* _Exercise details_
Every line in the data below has to be repeated exactly; no picture belongs in the result.

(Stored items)
=-=-=-=-=

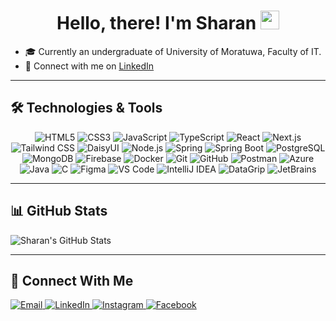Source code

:<h1 align="center">Hello, there! I'm Sharan <img src="https://raw.githubusercontent.com/MartinHeinz/MartinHeinz/master/wave.gif" width="30px"></h1>

- 🎓 Currently an undergraduate of University of Moratuwa, Faculty of IT.  
- 🔗 Connect with me on [LinkedIn](https://www.linkedin.com/in/yourlinkedin)  
---

## 🛠️ Technologies & Tools

<p align="center">

<!-- 🖥️ Frontend -->
<img src="https://img.shields.io/badge/-HTML5-E34F26?logo=html5&logoColor=white&style=flat" title="HTML5"/>
<img src="https://img.shields.io/badge/-CSS3-1572B6?logo=css3&logoColor=white&style=flat" title="CSS3"/>
<img src="https://img.shields.io/badge/-JavaScript-F7DF1E?logo=javascript&logoColor=black&style=flat" title="JavaScript"/>
<img src="https://img.shields.io/badge/-TypeScript-3178C6?logo=typescript&logoColor=white&style=flat" title="TypeScript"/>
<img src="https://img.shields.io/badge/-React-61DAFB?logo=react&logoColor=black&style=flat" title="React"/>
<img src="https://img.shields.io/badge/-Next.js-000000?logo=next.js&logoColor=white&style=flat" title="Next.js"/>
<img src="https://img.shields.io/badge/-Tailwind%20CSS-38B2AC?logo=tailwind-css&logoColor=white&style=flat" title="Tailwind CSS"/>
<img src="https://img.shields.io/badge/-DaisyUI-FF69B4?style=flat&logo=tailwind-css&logoColor=white" title="DaisyUI"/>

<!-- 🌐 Backend -->
<img src="https://img.shields.io/badge/-Node.js-339933?logo=node.js&logoColor=white&style=flat" title="Node.js"/>
<img src="https://img.shields.io/badge/-Spring-6DB33F?logo=spring&logoColor=white&style=flat" title="Spring"/>
<img src="https://img.shields.io/badge/-Spring%20Boot-6DB33F?logo=spring-boot&logoColor=white&style=flat" title="Spring Boot"/>

<!-- 🗄️ Database -->
<img src="https://img.shields.io/badge/-PostgreSQL-336791?logo=postgresql&logoColor=white&style=flat" title="PostgreSQL"/>
<img src="https://img.shields.io/badge/-MongoDB-47A248?logo=mongodb&logoColor=white&style=flat" title="MongoDB"/>
<img src="https://img.shields.io/badge/-Firebase-FFCA28?logo=firebase&logoColor=black&style=flat" title="Firebase"/>

<!-- ⚙️ DevOps & Tools -->
<img src="https://img.shields.io/badge/-Docker-2496ED?logo=docker&logoColor=white&style=flat" title="Docker"/>
<img src="https://img.shields.io/badge/-Git-F05032?logo=git&logoColor=white&style=flat" title="Git"/>
<img src="https://img.shields.io/badge/-GitHub-181717?logo=github&logoColor=white&style=flat" title="GitHub"/>
<img src="https://img.shields.io/badge/-Postman-FF6C37?logo=postman&logoColor=white&style=flat" title="Postman"/>
<img src="https://img.shields.io/badge/-Azure-0078D4?logo=microsoft-azure&logoColor=white&style=flat" title="Azure"/>

<!-- 💻 Programming Languages -->
<img src="https://img.shields.io/badge/-Java-007396?logo=java&logoColor=white&style=flat" title="Java"/>
<img src="https://img.shields.io/badge/-C-A8B9CC?logo=c&logoColor=black&style=flat" title="C"/>

<!-- 🧠 Design & UI -->
<img src="https://img.shields.io/badge/-Figma-F24E1E?logo=figma&logoColor=white&style=flat" title="Figma"/>

<!-- 🧰 IDEs -->
<img src="https://img.shields.io/badge/-VS%20Code-007ACC?logo=visual-studio-code&logoColor=white&style=flat" title="VS Code"/>
<img src="https://img.shields.io/badge/-IntelliJ%20IDEA-000000?logo=intellij-idea&logoColor=white&style=flat" title="IntelliJ IDEA"/>
<img src="https://img.shields.io/badge/-DataGrip-000000?logo=datagrip&logoColor=white&style=flat" title="DataGrip"/>
<img src="https://img.shields.io/badge/-JetBrains-000000?logo=jetbrains&logoColor=white&style=flat" title="JetBrains"/>

</p>


---

## 📊 GitHub Stats

![Sharan's GitHub Stats](https://github-readme-stats.vercel.app/api?username=rajeevansharan&show_icons=true&theme=tokyonight)

---

## 🔗 Connect With Me

<p align="left">
  <a href="mailto:jalina@example.com">
    <img src="https://img.shields.io/badge/Email-D14836?style=flat&logo=gmail&logoColor=white" alt="Email">
  </a>
  <a href="https://www.linkedin.com/in/yourlinkedin">
    <img src="https://img.shields.io/badge/LinkedIn-0A66C2?style=flat&logo=linkedin&logoColor=white" alt="LinkedIn">
  </a>
  <a href="https://www.instagram.com/yourusername">
    <img src="https://img.shields.io/badge/Instagram-E4405F?style=flat&logo=instagram&logoColor=white" alt="Instagram">
  </a>
  <a href="https://www.facebook.com/yourusername">
    <img src="https://img.shields.io/badge/Facebook-1877F2?style=flat&logo=facebook&logoColor=white" alt="Facebook">
  </a>
</p>

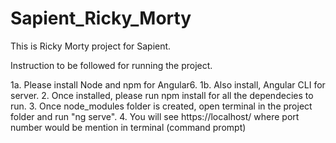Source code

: # Sapient_Ricky_Morty
This is Ricky Morty project for Sapient. 

Instruction to be followed for running the project. 

1a. Please install Node and npm for Angular6.
1b. Also install, Angular CLI for server. 
2. Once installed, please run npm install for all the dependecies to run. 
3. Once node_modules folder is created, open terminal in the project folder and run "ng serve". 
4. You will see https://localhost/<portNumber> where port number would be mention in terminal (command prompt)
  
  
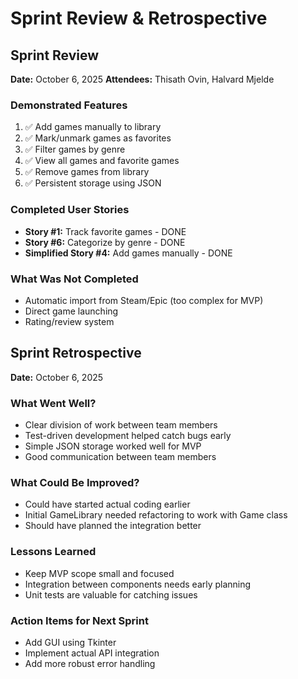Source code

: # Sprint Review & Retrospective

## Sprint Review
**Date:** October 6, 2025
**Attendees:** Thisath Ovin, Halvard Mjelde

### Demonstrated Features
1. ✅ Add games manually to library
2. ✅ Mark/unmark games as favorites
3. ✅ Filter games by genre
4. ✅ View all games and favorite games
5. ✅ Remove games from library
6. ✅ Persistent storage using JSON

### Completed User Stories
- **Story #1:** Track favorite games - DONE
- **Story #6:** Categorize by genre - DONE  
- **Simplified Story #4:** Add games manually - DONE

### What Was Not Completed
- Automatic import from Steam/Epic (too complex for MVP)
- Direct game launching
- Rating/review system

## Sprint Retrospective
**Date:** October 6, 2025

### What Went Well?
- Clear division of work between team members
- Test-driven development helped catch bugs early
- Simple JSON storage worked well for MVP
- Good communication between team members

### What Could Be Improved?
- Could have started actual coding earlier
- Initial GameLibrary needed refactoring to work with Game class
- Should have planned the integration better

### Lessons Learned
- Keep MVP scope small and focused
- Integration between components needs early planning
- Unit tests are valuable for catching issues

### Action Items for Next Sprint
- Add GUI using Tkinter
- Implement actual API integration
- Add more robust error handling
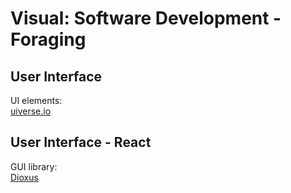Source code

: # Visual: Software Development - Foraging

## User Interface

UI elements:  
[uiverse.io](https://uiverse.io/)

## User Interface - React

GUI library:  
[Dioxus](https://dioxuslabs.com/)
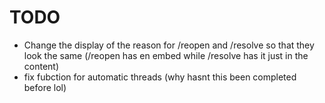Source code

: # TODO

- Change the display of the reason for /reopen and /resolve so that they look the same (/reopen has en embed while /resolve has it just in the content)
- fix fubction for automatic threads (why hasnt this been completed before lol)
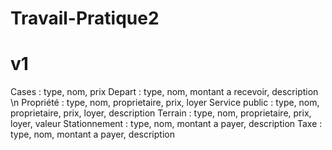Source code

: # Travail-Pratique2


# v1
Cases : type, nom, prix
    Depart : type, nom, montant a recevoir, description \n
    Propriété : type, nom, proprietaire, prix, loyer
        Service public : type, nom, proprietaire, prix, loyer, description
        Terrain : type, nom, proprietaire, prix, loyer, valeur
    Stationnement : type, nom, montant a payer, description
    Taxe : type, nom, montant a payer, description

=-=-=-=-=

* _Answer to this problem_
Source code

:<h1 align="center">Hello, there! I'm Sharan <img src="https://raw.githubusercontent.com/MartinHeinz/MartinHeinz/master/wave.gif" width="30px"></h1>

- 🎓 Currently an undergraduate of University of Moratuwa, Faculty of IT.  
- 🔗 Connect with me on [LinkedIn](https://www.linkedin.com/in/yourlinkedin)  
---

## 🛠️ Technologies & Tools

<p align="center">

<!-- 🖥️ Frontend -->
<img src="https://img.shields.io/badge/-HTML5-E34F26?logo=html5&logoColor=white&style=flat" title="HTML5"/>
<img src="https://img.shields.io/badge/-CSS3-1572B6?logo=css3&logoColor=white&style=flat" title="CSS3"/>
<img src="https://img.shields.io/badge/-JavaScript-F7DF1E?logo=javascript&logoColor=black&style=flat" title="JavaScript"/>
<img src="https://img.shields.io/badge/-TypeScript-3178C6?logo=typescript&logoColor=white&style=flat" title="TypeScript"/>
<img src="https://img.shields.io/badge/-React-61DAFB?logo=react&logoColor=black&style=flat" title="React"/>
<img src="https://img.shields.io/badge/-Next.js-000000?logo=next.js&logoColor=white&style=flat" title="Next.js"/>
<img src="https://img.shields.io/badge/-Tailwind%20CSS-38B2AC?logo=tailwind-css&logoColor=white&style=flat" title="Tailwind CSS"/>
<img src="https://img.shields.io/badge/-DaisyUI-FF69B4?style=flat&logo=tailwind-css&logoColor=white" title="DaisyUI"/>

<!-- 🌐 Backend -->
<img src="https://img.shields.io/badge/-Node.js-339933?logo=node.js&logoColor=white&style=flat" title="Node.js"/>
<img src="https://img.shields.io/badge/-Spring-6DB33F?logo=spring&logoColor=white&style=flat" title="Spring"/>
<img src="https://img.shields.io/badge/-Spring%20Boot-6DB33F?logo=spring-boot&logoColor=white&style=flat" title="Spring Boot"/>

<!-- 🗄️ Database -->
<img src="https://img.shields.io/badge/-PostgreSQL-336791?logo=postgresql&logoColor=white&style=flat" title="PostgreSQL"/>
<img src="https://img.shields.io/badge/-MongoDB-47A248?logo=mongodb&logoColor=white&style=flat" title="MongoDB"/>
<img src="https://img.shields.io/badge/-Firebase-FFCA28?logo=firebase&logoColor=black&style=flat" title="Firebase"/>

<!-- ⚙️ DevOps & Tools -->
<img src="https://img.shields.io/badge/-Docker-2496ED?logo=docker&logoColor=white&style=flat" title="Docker"/>
<img src="https://img.shields.io/badge/-Git-F05032?logo=git&logoColor=white&style=flat" title="Git"/>
<img src="https://img.shields.io/badge/-GitHub-181717?logo=github&logoColor=white&style=flat" title="GitHub"/>
<img src="https://img.shields.io/badge/-Postman-FF6C37?logo=postman&logoColor=white&style=flat" title="Postman"/>
<img src="https://img.shields.io/badge/-Azure-0078D4?logo=microsoft-azure&logoColor=white&style=flat" title="Azure"/>

<!-- 💻 Programming Languages -->
<img src="https://img.shields.io/badge/-Java-007396?logo=java&logoColor=white&style=flat" title="Java"/>
<img src="https://img.shields.io/badge/-C-A8B9CC?logo=c&logoColor=black&style=flat" title="C"/>

<!-- 🧠 Design & UI -->
<img src="https://img.shields.io/badge/-Figma-F24E1E?logo=figma&logoColor=white&style=flat" title="Figma"/>

<!-- 🧰 IDEs -->
<img src="https://img.shields.io/badge/-VS%20Code-007ACC?logo=visual-studio-code&logoColor=white&style=flat" title="VS Code"/>
<img src="https://img.shields.io/badge/-IntelliJ%20IDEA-000000?logo=intellij-idea&logoColor=white&style=flat" title="IntelliJ IDEA"/>
<img src="https://img.shields.io/badge/-DataGrip-000000?logo=datagrip&logoColor=white&style=flat" title="DataGrip"/>
<img src="https://img.shields.io/badge/-JetBrains-000000?logo=jetbrains&logoColor=white&style=flat" title="JetBrains"/>

</p>


---

## 📊 GitHub Stats

![Sharan's GitHub Stats](https://github-readme-stats.vercel.app/api?username=rajeevansharan&show_icons=true&theme=tokyonight)

---

## 🔗 Connect With Me

<p align="left">
  <a href="mailto:jalina@example.com">
    <img src="https://img.shields.io/badge/Email-D14836?style=flat&logo=gmail&logoColor=white" alt="Email">
  </a>
  <a href="https://www.linkedin.com/in/yourlinkedin">
    <img src="https://img.shields.io/badge/LinkedIn-0A66C2?style=flat&logo=linkedin&logoColor=white" alt="LinkedIn">
  </a>
  <a href="https://www.instagram.com/yourusername">
    <img src="https://img.shields.io/badge/Instagram-E4405F?style=flat&logo=instagram&logoColor=white" alt="Instagram">
  </a>
  <a href="https://www.facebook.com/yourusername">
    <img src="https://img.shields.io/badge/Facebook-1877F2?style=flat&logo=facebook&logoColor=white" alt="Facebook">
  </a>
</p>

Source code

: # Sapient_Ricky_Morty
This is Ricky Morty project for Sapient. 

Instruction to be followed for running the project. 

1a. Please install Node and npm for Angular6.
1b. Also install, Angular CLI for server. 
2. Once installed, please run npm install for all the dependecies to run. 
3. Once node_modules folder is created, open terminal in the project folder and run "ng serve". 
4. You will see https://localhost/<portNumber> where port number would be mention in terminal (command prompt)
  
  
Source code

: # Sprint Review & Retrospective

## Sprint Review
**Date:** October 6, 2025
**Attendees:** Thisath Ovin, Halvard Mjelde

### Demonstrated Features
1. ✅ Add games manually to library
2. ✅ Mark/unmark games as favorites
3. ✅ Filter games by genre
4. ✅ View all games and favorite games
5. ✅ Remove games from library
6. ✅ Persistent storage using JSON

### Completed User Stories
- **Story #1:** Track favorite games - DONE
- **Story #6:** Categorize by genre - DONE  
- **Simplified Story #4:** Add games manually - DONE

### What Was Not Completed
- Automatic import from Steam/Epic (too complex for MVP)
- Direct game launching
- Rating/review system

## Sprint Retrospective
**Date:** October 6, 2025

### What Went Well?
- Clear division of work between team members
- Test-driven development helped catch bugs early
- Simple JSON storage worked well for MVP
- Good communication between team members

### What Could Be Improved?
- Could have started actual coding earlier
- Initial GameLibrary needed refactoring to work with Game class
- Should have planned the integration better

### Lessons Learned
- Keep MVP scope small and focused
- Integration between components needs early planning
- Unit tests are valuable for catching issues

### Action Items for Next Sprint
- Add GUI using Tkinter
- Implement actual API integration
- Add more robust error handling
Source code

: # Visual: Software Development - Foraging

## User Interface

UI elements:  
[uiverse.io](https://uiverse.io/)

## User Interface - React

GUI library:  
[Dioxus](https://dioxuslabs.com/)
Source code

: # TODO

- Change the display of the reason for /reopen and /resolve so that they look the same (/reopen has en embed while /resolve has it just in the content)
- fix fubction for automatic threads (why hasnt this been completed before lol)
Source code

: # Travail-Pratique2


# v1
Cases : type, nom, prix
    Depart : type, nom, montant a recevoir, description \n
    Propriété : type, nom, proprietaire, prix, loyer
        Service public : type, nom, proprietaire, prix, loyer, description
        Terrain : type, nom, proprietaire, prix, loyer, valeur
    Stationnement : type, nom, montant a payer, description
    Taxe : type, nom, montant a payer, description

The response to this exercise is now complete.